アリーナ・イブラギモヴァさんの弾く、パガニーニ「24のカプリス」のCDが素晴らしい。 [クラシック音楽]

2021年12月。

本年も残すところ、10日ほどとなり「今年一番の〇〇は・・・」的に1年を総括する時期ですな。スポーツだと野球の大谷翔平さん、将棋だと藤井聡太さん。そして政治では、豊田真由子元・議員の「このハゲ~!」発言でしょうね・・・って、4年も前の話ですか、失礼。

本日はマニアックという批判などお構いなしに、ワタクシが、2021年もっともツボにはまったクラシック音楽CDについて書きます。

などと、えらそーに始めたものの、ワタクシ、かつてのように1年間に数百枚ものCDを購入するアンポンタンではありません。せいぜいが20枚。ゆえに、もともと好きなアーチスト、プレイヤーへココロが傾く点は、お許しを。「もう若くないさとぉ~♪、君に言いわけしたね~~♪ 」、名曲「いちご白書をもう一度」が出ました・・・って、なんのこっちゃ。

さて本題。2021年、もっとも感動したクラシック音楽ディスクは、じゃーん!

アリーナ・イブラギモヴァさん(1985年ロシア生まれ)が弾く、パガニーニ「24のカプリス」(CD2枚組)であります。

paga02.jpg
無伴奏(ピアノ伴奏なし)の超絶技巧曲で、バッハやイザイの無伴奏と並んで、ヴァイオリニストならキャリアのなかで一度は弾きたい、そして演奏を残したいと願う名曲中の名曲でありますなあ。

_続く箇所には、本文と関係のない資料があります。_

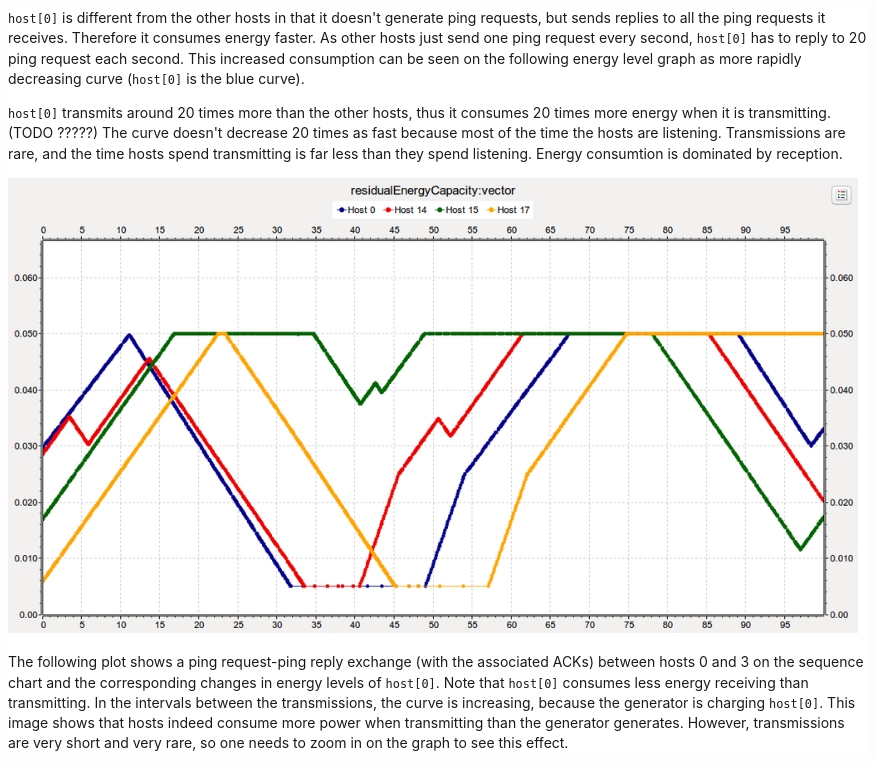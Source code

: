 `host[0]` is different from the other hosts in that it doesn't generate
ping requests, but sends replies to all the ping requests it receives. Therefore it
consumes energy faster. As other hosts just send one ping request every second,
`host[0]` has to reply to 20 ping request each second. This increased
consumption can be seen on the following energy level graph as more rapidly
decreasing curve (`host[0]` is the blue curve).

`host[0]` transmits around 20 times more than the other hosts, thus it
consumes 20 times more energy when it is transmitting. (TODO ?????) The curve doesn't
decrease 20 times as fast because most of the time the hosts are listening.
Transmissions are rare, and the time hosts spend transmitting is far less than they
spend listening. Energy consumtion is dominated by reception.

<img src="consumption4.png" class="screen" width="850" />

The following plot shows a ping request-ping reply exchange (with the associated
ACKs) between hosts 0 and 3 on the sequence chart and the corresponding
changes in energy levels of `host[0]`. Note that `host[0]`
consumes less energy receiving than transmitting. In the intervals between the
transmissions, the curve is increasing, because the generator is charging
`host[0]`. This image shows that hosts indeed consume more power when
transmitting than the generator generates. However, transmissions are very short
and very rare, so one needs to zoom in on the graph to see this effect.
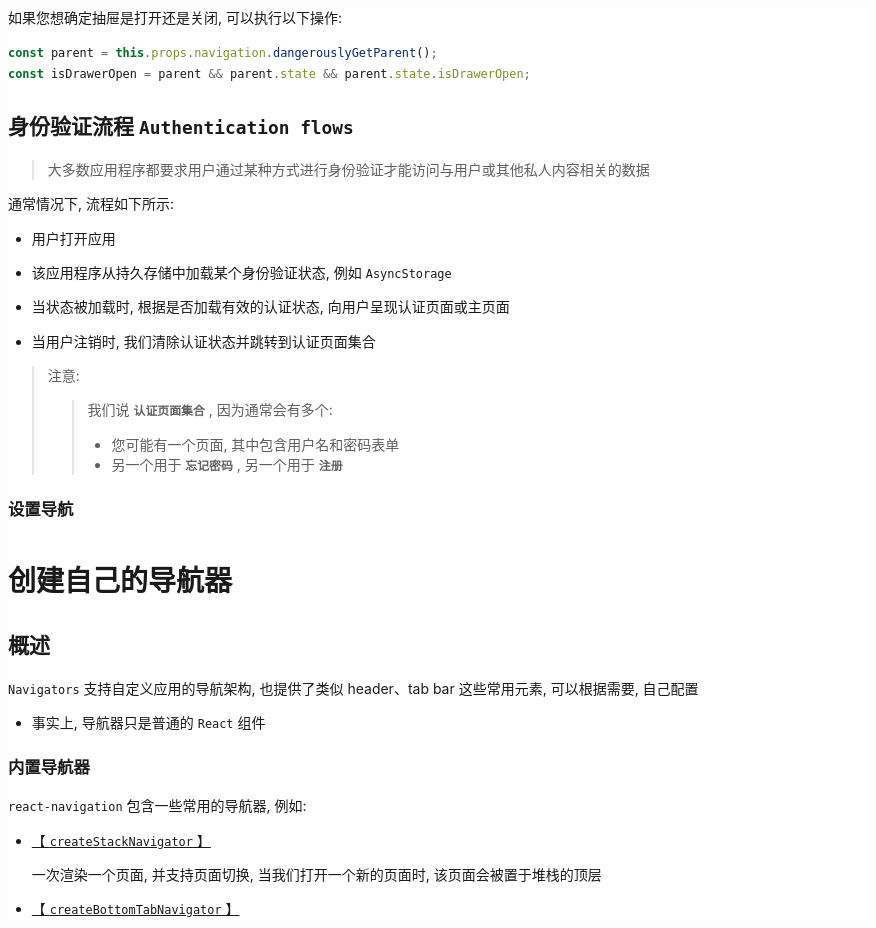 如果您想确定抽屉是打开还是关闭, 可以执行以下操作:

```jsx
const parent = this.props.navigation.dangerouslyGetParent();
const isDrawerOpen = parent && parent.state && parent.state.isDrawerOpen;
```

## 身份验证流程 `Authentication flows`

> 大多数应用程序都要求用户通过某种方式进行身份验证才能访问与用户或其他私人内容相关的数据

通常情况下, 流程如下所示:

* 用户打开应用

* 该应用程序从持久存储中加载某个身份验证状态, 例如 `AsyncStorage`

* 当状态被加载时, 根据是否加载有效的认证状态, 向用户呈现认证页面或主页面

* 当用户注销时, 我们清除认证状态并跳转到认证页面集合

> 注意:
>> 我们说 **`认证页面集合`** , 因为通常会有多个:
>> * 您可能有一个页面, 其中包含用户名和密码表单
>> * 另一个用于 **`忘记密码`** , 另一个用于 **`注册`**

### 设置导航

















# 创建自己的导航器

## 概述

`Navigators` 支持自定义应用的导航架构, 也提供了类似 header、tab bar 这些常用元素, 可以根据需要, 自己配置

* 事实上, 导航器只是普通的 `React` 组件

### 内置导航器

`react-navigation` 包含一些常用的导航器, 例如:

* [【 `createStackNavigator` 】](https://reactnavigation.org/docs/zh-Hans/stack-navigator.html)

  一次渲染一个页面, 并支持页面切换, 当我们打开一个新的页面时, 该页面会被置于堆栈的顶层

* [【 `createBottomTabNavigator` 】](https://reactnavigation.org/docs/bottom-tab-navigation.html)
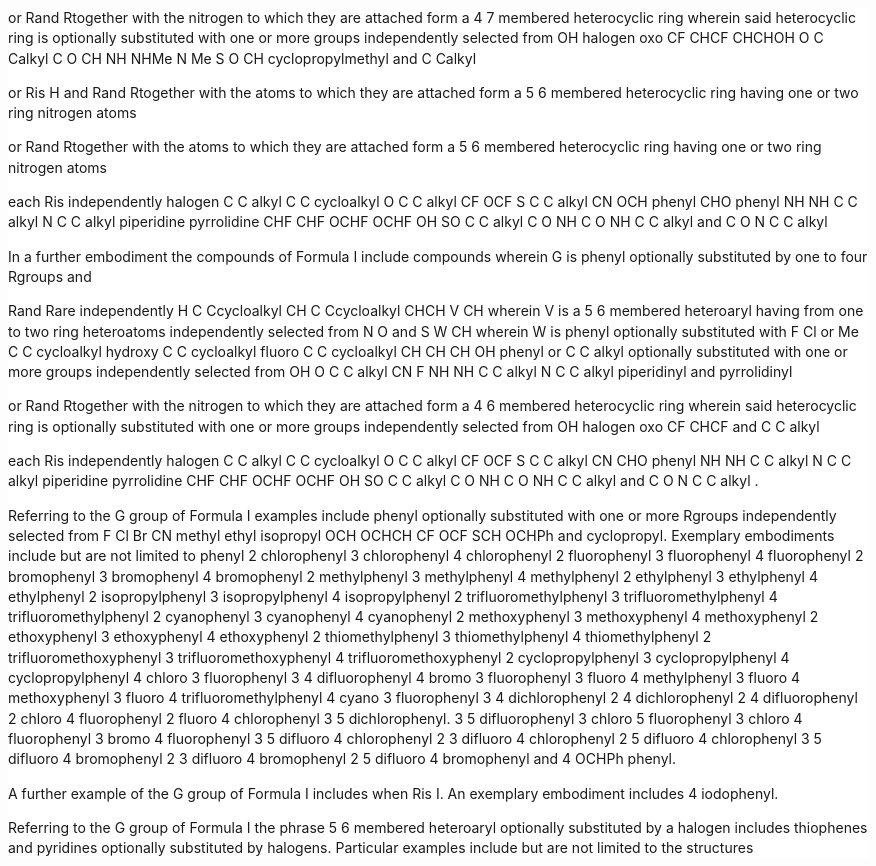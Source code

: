 or Rand Rtogether with the nitrogen to which they are attached form a 4 7 membered heterocyclic ring wherein said heterocyclic ring is optionally substituted with one or more groups independently selected from OH halogen oxo CF CHCF CHCHOH O C Calkyl C O CH NH NHMe N Me S O CH cyclopropylmethyl and C Calkyl 

or Ris H and Rand Rtogether with the atoms to which they are attached form a 5 6 membered heterocyclic ring having one or two ring nitrogen atoms 

or Rand Rtogether with the atoms to which they are attached form a 5 6 membered heterocyclic ring having one or two ring nitrogen atoms 

each Ris independently halogen C C alkyl C C cycloalkyl O C C alkyl CF OCF S C C alkyl CN OCH phenyl CHO phenyl NH NH C C alkyl N C C alkyl piperidine pyrrolidine CHF CHF OCHF OCHF OH SO C C alkyl C O NH C O NH C C alkyl and C O N C C alkyl 

In a further embodiment the compounds of Formula I include compounds wherein G is phenyl optionally substituted by one to four Rgroups and

Rand Rare independently H C Ccycloalkyl CH C Ccycloalkyl CHCH V CH wherein V is a 5 6 membered heteroaryl having from one to two ring heteroatoms independently selected from N O and S W CH wherein W is phenyl optionally substituted with F Cl or Me C C cycloalkyl hydroxy C C cycloalkyl fluoro C C cycloalkyl CH CH CH OH phenyl or C C alkyl optionally substituted with one or more groups independently selected from OH O C C alkyl CN F NH NH C C alkyl N C C alkyl piperidinyl and pyrrolidinyl 

or Rand Rtogether with the nitrogen to which they are attached form a 4 6 membered heterocyclic ring wherein said heterocyclic ring is optionally substituted with one or more groups independently selected from OH halogen oxo CF CHCF and C C alkyl 

each Ris independently halogen C C alkyl C C cycloalkyl O C C alkyl CF OCF S C C alkyl CN CHO phenyl NH NH C C alkyl N C C alkyl piperidine pyrrolidine CHF CHF OCHF OCHF OH SO C C alkyl C O NH C O NH C C alkyl and C O N C C alkyl .

Referring to the G group of Formula I examples include phenyl optionally substituted with one or more Rgroups independently selected from F Cl Br CN methyl ethyl isopropyl OCH OCHCH CF OCF SCH OCHPh and cyclopropyl. Exemplary embodiments include but are not limited to phenyl 2 chlorophenyl 3 chlorophenyl 4 chlorophenyl 2 fluorophenyl 3 fluorophenyl 4 fluorophenyl 2 bromophenyl 3 bromophenyl 4 bromophenyl 2 methylphenyl 3 methylphenyl 4 methylphenyl 2 ethylphenyl 3 ethylphenyl 4 ethylphenyl 2 isopropylphenyl 3 isopropylphenyl 4 isopropylphenyl 2 trifluoromethylphenyl 3 trifluoromethylphenyl 4 trifluoromethylphenyl 2 cyanophenyl 3 cyanophenyl 4 cyanophenyl 2 methoxyphenyl 3 methoxyphenyl 4 methoxyphenyl 2 ethoxyphenyl 3 ethoxyphenyl 4 ethoxyphenyl 2 thiomethylphenyl 3 thiomethylphenyl 4 thiomethylphenyl 2 trifluoromethoxyphenyl 3 trifluoromethoxyphenyl 4 trifluoromethoxyphenyl 2 cyclopropylphenyl 3 cyclopropylphenyl 4 cyclopropylphenyl 4 chloro 3 fluorophenyl 3 4 difluorophenyl 4 bromo 3 fluorophenyl 3 fluoro 4 methylphenyl 3 fluoro 4 methoxyphenyl 3 fluoro 4 trifluoromethylphenyl 4 cyano 3 fluorophenyl 3 4 dichlorophenyl 2 4 dichlorophenyl 2 4 difluorophenyl 2 chloro 4 fluorophenyl 2 fluoro 4 chlorophenyl 3 5 dichlorophenyl. 3 5 difluorophenyl 3 chloro 5 fluorophenyl 3 chloro 4 fluorophenyl 3 bromo 4 fluorophenyl 3 5 difluoro 4 chlorophenyl 2 3 difluoro 4 chlorophenyl 2 5 difluoro 4 chlorophenyl 3 5 difluoro 4 bromophenyl 2 3 difluoro 4 bromophenyl 2 5 difluoro 4 bromophenyl and 4 OCHPh phenyl.

A further example of the G group of Formula I includes when Ris I. An exemplary embodiment includes 4 iodophenyl.

Referring to the G group of Formula I the phrase 5 6 membered heteroaryl optionally substituted by a halogen includes thiophenes and pyridines optionally substituted by halogens. Particular examples include but are not limited to the structures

私が保有する同曲CDは、パールマンさん、五嶋みどりさん、神尾真由子さん、ユリア・フィッシャーさんのものですが、新たにイブラギモヴァさんのユニークで強烈な1枚が加わったことは、実に、実に、喜ばしいのであります。

イブラギモヴァさんについては、ワタクシ、当ブログで何度も取り上げており、2012年のベストCDに「ベートーヴェン、ヴァイオリン・ソナタ全集」を挙げ、同曲リサイタル(実演)を拝見し、その後も、モーツアルトのソナタ(東京でのリサイタル)、シューベストのソナタ(名古屋でのリサイタル)、ブラームスのソナタ(CD)とベタ褒めしてきました。彼女の大ファンであることを、臆面もなく声を大にして申し上げるのでした。わははは。

Brahms_ARINA_03.jpgで、今回の「24のカプリス」。コロナ感染拡大で彼女の住むロンドンがロック・ダウン、ステージがすべてキャンセルとなり使える時間ができたため、満を持して本曲に取り組んだ、という、ことわざで言う「怪我の功名」いや「瓢箪から駒」いや「塞翁が馬」・・・まあ、そうゆう経緯だそうです。

とにかく、本演奏の何が素晴らしいかというと「陰影」「深さ」ですよ。

決して腕自慢に走らず、ゴージャスな方向に向かわず、彼女のヴァイオリンの特質である「木綿のようなザラッとした味わい」と独特のグルーヴを武器に、大胆かつ繊細に展開する24曲。もう、ただただ聴き惚れちゃうのですなあ。

音楽を絵画に例えるのは乱暴だし、誤解を生みそうですが、「24のカプリス」の過去の演奏の多くは、ルネサンス絵画でいえば、イタリア系、ミケランジェロやラファエロと思えます。人間技とは思えぬ技巧を駆使し、均衡がとれ、圧倒的で、美しく、天国的であります。

それに対し、イブラギモヴァさんの「24のカプリス」は北方系のデューラーです。そこには明と暗、光と陰の対比があり、深い精神性と親密さがあり、まさに人間ドラマそのものです。力強いアタックのあとの、消え入るような細い音には、真っ黒な闇の背景に、光が一筋さす、そんな景色まで感じてしまいます。

つうことで、ひいきの引き倒しと言われようと、繰り返し、こう申し上げたいです、

アリーナ・イブラギモヴァさんの弾く「24のカプリス」は、同曲ベストといえる驚異的な名盤である!と。

とにもかくにも、はやく彼女の実演を観たいです。まったく憎たらしいのは、コロナウイルスですね。早くこの世から消えてくださいよ。本日は以上。